Europe vs. the US...

Transportation has always been an interest in my life. When I was young, all I wanted to do was be an engineer on a train. Though I have now moved on to being an actual engineer, my interest in trains stays. This past summer, I was fortunate to have saved up enough money to afford to travel around in Europe for a month. This had always been a desire of mine and I’m extremely glad I got the chance to do so. As I have been reading through these chapters, a number of the topics the authors bring up are very evident in European cities and I remember seeing them and thinking about them during the trip.

My first gripe, which goes back to my youthful love of trains, is how pitiful the train system in the US looks compared to nearly every public transportation system in Europe. We did nearly all of our traveling by train, many of which were high speed trains. These trains were easy to get to with hubs in or around the centers of every city. They were also very comfortable and enjoyable and offered private cars and pristine views of the countryside which would have been missed by air travel. I happen to prefer this kind of travel as it allows for more relaxed travel and walking around is far easier than on a plane. Seeing the countryside roll by also makes the trip far more interesting and a true taste for a country can be formed. Europe also offers a system where a rail pass can be bought for a single day up to several months making train travel flexible to any schedule. A big issue in the states is being able to travel between cities. Transportation systems often only span out from a single city and serve the surrounding areas. There is little emphasis on traveling by train between cities. Amtrak serves the eastern coast, and I try to take it whenever I can, but is unfortunately horribly inefficient and I often feel that I could walk faster. The biggest hurdle they have to overcome is the lack of attention they get for travel and privately owned rail lines often result in lengthy delays as the Amtrak train must wait for the commuter trains to pass. These delays cause people to fly more and the result is the extreme congestion that is seen at our nation’s airports.

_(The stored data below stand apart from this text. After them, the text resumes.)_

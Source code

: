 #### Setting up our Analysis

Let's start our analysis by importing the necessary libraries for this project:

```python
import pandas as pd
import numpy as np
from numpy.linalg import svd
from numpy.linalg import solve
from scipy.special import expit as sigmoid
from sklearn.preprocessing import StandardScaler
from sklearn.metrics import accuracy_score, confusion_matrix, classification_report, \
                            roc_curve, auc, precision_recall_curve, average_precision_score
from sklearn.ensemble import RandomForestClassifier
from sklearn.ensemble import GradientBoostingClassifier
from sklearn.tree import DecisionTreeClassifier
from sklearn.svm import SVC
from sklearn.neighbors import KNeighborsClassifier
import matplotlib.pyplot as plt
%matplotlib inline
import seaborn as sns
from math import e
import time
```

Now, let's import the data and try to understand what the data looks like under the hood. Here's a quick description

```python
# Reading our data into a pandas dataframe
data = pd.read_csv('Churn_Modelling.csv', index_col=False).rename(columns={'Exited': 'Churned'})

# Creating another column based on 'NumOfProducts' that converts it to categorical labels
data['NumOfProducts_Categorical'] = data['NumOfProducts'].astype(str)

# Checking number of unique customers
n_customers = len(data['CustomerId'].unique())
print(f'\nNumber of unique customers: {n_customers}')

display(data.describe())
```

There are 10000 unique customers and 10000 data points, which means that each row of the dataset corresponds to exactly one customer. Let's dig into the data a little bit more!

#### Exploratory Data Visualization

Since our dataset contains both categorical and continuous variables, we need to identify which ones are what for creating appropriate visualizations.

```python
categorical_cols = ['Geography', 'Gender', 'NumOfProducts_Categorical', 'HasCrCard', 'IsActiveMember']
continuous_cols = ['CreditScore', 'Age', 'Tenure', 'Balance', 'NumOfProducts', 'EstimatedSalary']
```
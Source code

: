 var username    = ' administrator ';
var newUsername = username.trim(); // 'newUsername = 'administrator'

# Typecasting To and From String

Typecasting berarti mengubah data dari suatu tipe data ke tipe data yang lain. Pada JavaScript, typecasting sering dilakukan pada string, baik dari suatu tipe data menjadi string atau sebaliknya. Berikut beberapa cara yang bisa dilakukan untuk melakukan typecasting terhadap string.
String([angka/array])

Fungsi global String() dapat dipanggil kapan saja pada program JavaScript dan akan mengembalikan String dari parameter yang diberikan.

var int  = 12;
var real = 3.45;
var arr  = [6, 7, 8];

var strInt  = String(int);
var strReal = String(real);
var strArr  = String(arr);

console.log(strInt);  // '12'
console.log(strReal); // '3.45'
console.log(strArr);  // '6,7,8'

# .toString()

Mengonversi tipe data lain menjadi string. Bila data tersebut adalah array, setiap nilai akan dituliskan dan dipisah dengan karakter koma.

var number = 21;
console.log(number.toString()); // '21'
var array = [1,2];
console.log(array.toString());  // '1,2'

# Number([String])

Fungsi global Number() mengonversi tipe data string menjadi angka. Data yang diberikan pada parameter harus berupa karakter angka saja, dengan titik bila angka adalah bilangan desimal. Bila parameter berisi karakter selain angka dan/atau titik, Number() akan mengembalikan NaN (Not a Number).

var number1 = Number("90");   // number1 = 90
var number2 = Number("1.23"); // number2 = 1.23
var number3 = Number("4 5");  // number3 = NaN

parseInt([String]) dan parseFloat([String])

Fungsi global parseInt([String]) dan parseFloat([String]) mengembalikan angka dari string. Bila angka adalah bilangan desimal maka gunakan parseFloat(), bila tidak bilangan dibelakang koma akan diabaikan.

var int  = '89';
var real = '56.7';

My second gripe, though still on trains, is with city transportation. I grew up on Boston’s subway lines and have since moved to the subway lines of New York City. Until this past summer when I was forced to learn the 4-5-6 lines to get to work, I was baffled by the NYC subway system. There seems to be few or no maps and likewise with people to help you out. This is not the case in Europe. Even in countries where I didn’t even speak a single word, I could usually find my way around. Every major area was accessible by subway and the stations were clearly marked making them easy to find and navigate with. The subways were also linked together and nearly every station had a board displaying which train would be coming when and gave up to the minute estimates on when they would arriving. This system is in place in Washington DC and would greatly benefit New York City’s subway system.

My third and final rant is on bicycle transportation. I would be terrified to ride a bike anywhere in New York City, even on their “dedicated bike paths.” Roads are extremely crowded with cars and taxis and no one seems to even see pedestrians. The bike paths are also few and far between and only allow travel up and downtown, but offer little in cross town travel. In contrast, many cities in Europe have highly dedicated lanes and paths for bikes, and I often felt like I had to be more aware of walking on a bike path and getting hit by a bike than being in the road and getting hit by a car. With cities that had these major bike systems, I saw a substantial decrease in the number of cars. I also saw a number of cities such as Barcelona, Munich, and Amsterdam where bikes could be easily rented and deposited around the city at different locations. We took advantage of this in Amsterdam and I had one of the most pleasant trips through a city that I’ll probably ever have. Being on the bike got me away from the pollution and noise of cars and allowed me to slow down a little and enjoy the city. I think New York City could easily adopt a bike share system or at least a more substantial bike path system by taking away one of the lanes from the wide avenues. These lanes could also be used for rapid bus transit. Essentially what it comes down to is keeping the cars away from bus and bike lanes.